La industria cultural es la que es, y puede que los acontecimientos le estén haciendo pasar por una cura de humildad que le debiera llevar a reflexionar si es que, antes de que todo esto se desatara, no había perdido los papeles. Espero que una profunda reflexión les haga reconsiderar su sentido original y les retroceda a su esencia: ser canalizadores del talento. Pero, nos guste o no, sin una industria cultural, la cultura, no encontrará cauces, y asumo lo que digo y con la contundencia que lo afirmo. Me parecen un montón de palabras difusas, respetables, por supuesto, las opiniones de los que dicen que hay que cambiar el modelo de negocio, que Internet se asocia perfectamente con los que no tienen acceso a otras formas de comunicación y que, gracias a la Red, puede un creador comunicar su existencia. No nos engañemos, ni el creador sabrá, ni querrá, sacar de su tiempo para dedicarse a informar de la existencia de su obra; un trabajo de hormigas, por cierto. Esto no fue así nunca: el pintor caminaba con sus cuadros bajo el brazo, pero lo hizo sólo hasta que comprendió que aquello le quitaba de pintar, y entendió lo útil que era considerar un socio que procurara una salida para sus obras mientras él se dedicaba a crearlas. A los músicos nos pasa lo mismo: si vendes, no haces música. Y eso es así. Tenga la dimensión justa y razonable que tenga que tener, apuesto por la continuidad del socio comercial que canaliza la salida de las obras a la calle, a la Red; para mí es una necesidad.

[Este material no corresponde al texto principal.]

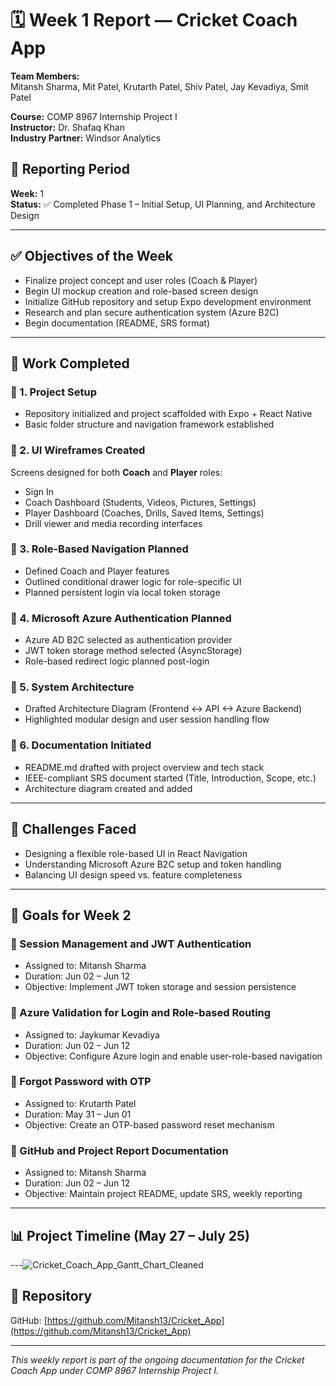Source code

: 
# 🗓️ Week 1 Report — Cricket Coach App

**Team Members:**  
Mitansh Sharma, Mit Patel, Krutarth Patel, Shiv Patel, Jay Kevadiya, Smit Patel

**Course:** COMP 8967 Internship Project I  
**Instructor:** Dr. Shafaq Khan  
**Industry Partner:** Windsor Analytics

## 📅 Reporting Period
**Week:** 1  
**Status:** ✅ Completed Phase 1 – Initial Setup, UI Planning, and Architecture Design

---

## ✅ Objectives of the Week
- Finalize project concept and user roles (Coach & Player)
- Begin UI mockup creation and role-based screen design
- Initialize GitHub repository and setup Expo development environment
- Research and plan secure authentication system (Azure B2C)
- Begin documentation (README, SRS format)

---

## 🚀 Work Completed

### 🔹 1. Project Setup
- Repository initialized and project scaffolded with Expo + React Native
- Basic folder structure and navigation framework established

### 🔹 2. UI Wireframes Created
Screens designed for both **Coach** and **Player** roles:
- Sign In
- Coach Dashboard (Students, Videos, Pictures, Settings)
- Player Dashboard (Coaches, Drills, Saved Items, Settings)
- Drill viewer and media recording interfaces

### 🔹 3. Role-Based Navigation Planned
- Defined Coach and Player features
- Outlined conditional drawer logic for role-specific UI
- Planned persistent login via local token storage

### 🔹 4. Microsoft Azure Authentication Planned
- Azure AD B2C selected as authentication provider
- JWT token storage method selected (AsyncStorage)
- Role-based redirect logic planned post-login

### 🔹 5. System Architecture
- Drafted Architecture Diagram (Frontend <-> API <-> Azure Backend)
- Highlighted modular design and user session handling flow

### 🔹 6. Documentation Initiated
- README.md drafted with project overview and tech stack
- IEEE-compliant SRS document started (Title, Introduction, Scope, etc.)
- Architecture diagram created and added

---

## 📝 Challenges Faced
- Designing a flexible role-based UI in React Navigation
- Understanding Microsoft Azure B2C setup and token handling
- Balancing UI design speed vs. feature completeness

---

## 🎯 Goals for Week 2

### 🔸 Session Management and JWT Authentication  
- Assigned to: Mitansh Sharma  
- Duration: Jun 02 – Jun 12  
- Objective: Implement JWT token storage and session persistence

### 🔸 Azure Validation for Login and Role-based Routing  
- Assigned to: Jaykumar Kevadiya  
- Duration: Jun 02 – Jun 12  
- Objective: Configure Azure login and enable user-role-based navigation

### 🔸 Forgot Password with OTP  
- Assigned to: Krutarth Patel  
- Duration: May 31 – Jun 01  
- Objective: Create an OTP-based password reset mechanism

### 🔸 GitHub and Project Report Documentation  
- Assigned to: Mitansh Sharma  
- Duration: Jun 02 – Jun 12  
- Objective: Maintain project README, update SRS, weekly reporting

---

## 📊 Project Timeline (May 27 – July 25)


---![Cricket_Coach_App_Gantt_Chart_Cleaned](https://github.com/user-attachments/assets/19db4576-4e93-4ae3-8754-7419d21ec2b6)


## 📁 Repository
GitHub: [https://github.com/Mitansh13/Cricket_App](https://github.com/Mitansh13/Cricket_App)

---

_This weekly report is part of the ongoing documentation for the Cricket Coach App under COMP 8967 Internship Project I._
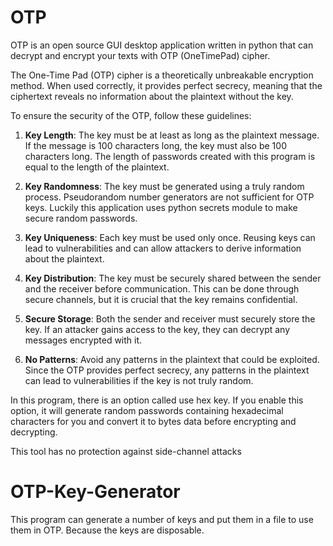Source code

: # OTP
OTP is an open source GUI desktop application written in python that can decrypt and encrypt your texts with OTP (OneTimePad) cipher. 

The One-Time Pad (OTP) cipher is a theoretically unbreakable encryption method. When used correctly, it provides perfect secrecy, meaning that the ciphertext reveals no information about the plaintext without the key.

To ensure the security of the OTP, follow these guidelines: 

1. **Key Length**: The key must be at least as long as the plaintext message. If the message is 100 characters long, the key must also be 100 characters long. The length of passwords created with this program is equal to the length of the plaintext.

2. **Key Randomness**: The key must be generated using a truly random process. Pseudorandom number generators are not sufficient for OTP keys. Luckily this application uses python secrets module to make secure random passwords. 

3. **Key Uniqueness**: Each key must be used only once. Reusing keys can lead to vulnerabilities and can allow attackers to derive information about the plaintext. 

4. **Key Distribution**: The key must be securely shared between the sender and the receiver before communication. This can be done through secure channels, but it is crucial that the key remains confidential. 

5. **Secure Storage**: Both the sender and receiver must securely store the key. If an attacker gains access to the key, they can decrypt any messages encrypted with it. 

6. **No Patterns**: Avoid any patterns in the plaintext that could be exploited. Since the OTP provides perfect secrecy, any patterns in the plaintext can lead to vulnerabilities if the key is not truly random.

In this program, there is an option called use hex key.  If you enable this option, it will generate random passwords containing hexadecimal characters for you and convert it to bytes data before encrypting and decrypting.

This tool has no protection against side-channel attacks

# OTP-Key-Generator
This program can generate a number of keys and put them in a file to use them in OTP. Because the keys are disposable.
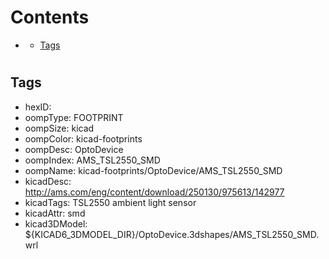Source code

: 



Contents
========

* [](#)
	* [Tags](#tags)

# 

## Tags

- hexID: 
- oompType: FOOTPRINT
- oompSize: kicad
- oompColor: kicad-footprints
- oompDesc: OptoDevice
- oompIndex: AMS_TSL2550_SMD
- oompName: kicad-footprints/OptoDevice/AMS_TSL2550_SMD
- kicadDesc: http://ams.com/eng/content/download/250130/975613/142977
- kicadTags: TSL2550 ambient light sensor
- kicadAttr: smd
- kicad3DModel: ${KICAD6_3DMODEL_DIR}/OptoDevice.3dshapes/AMS_TSL2550_SMD.wrl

Se han dicho muchas cosas acerca de la Ley que se ha llevado al Parlamento. De verdad que he leído muchas de ellas porque, como todo el mundo puede imaginar, soy un afectado. He tratado de aproximarme a la verdad, a cuanta verdad hay entre los que sostienen que la Ley terminará por restringir los derechos de los consumidores, la libertad y otros derechos fundamentales de la ciudadanía, y no vislumbro como es que se pueda producir tal presunto daño. Pero como tampoco me siento poseedor de la verdad, seré cauto a la hora de juzgar tales opiniones. Pero sí que tengo una certeza que no quiero dejar de comunicar aquí, y es que, si no se interviene, el futuro que nos depara a los creadores, es ruinoso. No tengo demasiado arraigado el sentido de la propiedad, de veras que no, pero sí que me siento impotente cuando observo que cualquier usuario puede apropiarse de mi obra sin que yo pueda hacer nada. En definitiva, ¿qué valor tiene mi música si su costo en la Red es igual a “0”? ¿De qué vivirán los creadores en el futuro, cómo pagarán el costo de sus vidas? ¿Alguien tiene una respuesta esperanzadora? Lo agradecería. Nadie hasta ahora me la ha brindado.
El otro día, mientras desayunaba en la cafetería dónde suelo acudir cada mañana, el dueño me confesaba, con cara del que ha evitado pagar una cuenta, que se había bajado un fichero con cerca de 500 canciones. A la hora de pagar el café le dije, con un tono parecido al suyo, que había descubierto la forma de marcharme cada mañana sin pagar. Lógicamente me respondió, en tono amistoso, por supuesto, que eso era un robo y avisaría a la policía. Le respondí que de qué forma puedo yo denunciar a quien se queda con 500 canciones sin el permiso de sus dueños.
Y claro, ya sé que este es un discurso muy simple al que nadie se opondrá. «Tú también tienes derecho a ganarte la vida…» —me dicen—. Y yo pienso, sí, pero no podrá ser haciendo música.
La verdad y la mentira a través del cristal con qué se mira… Afirmo que éste es enormemente transparente e incoloro.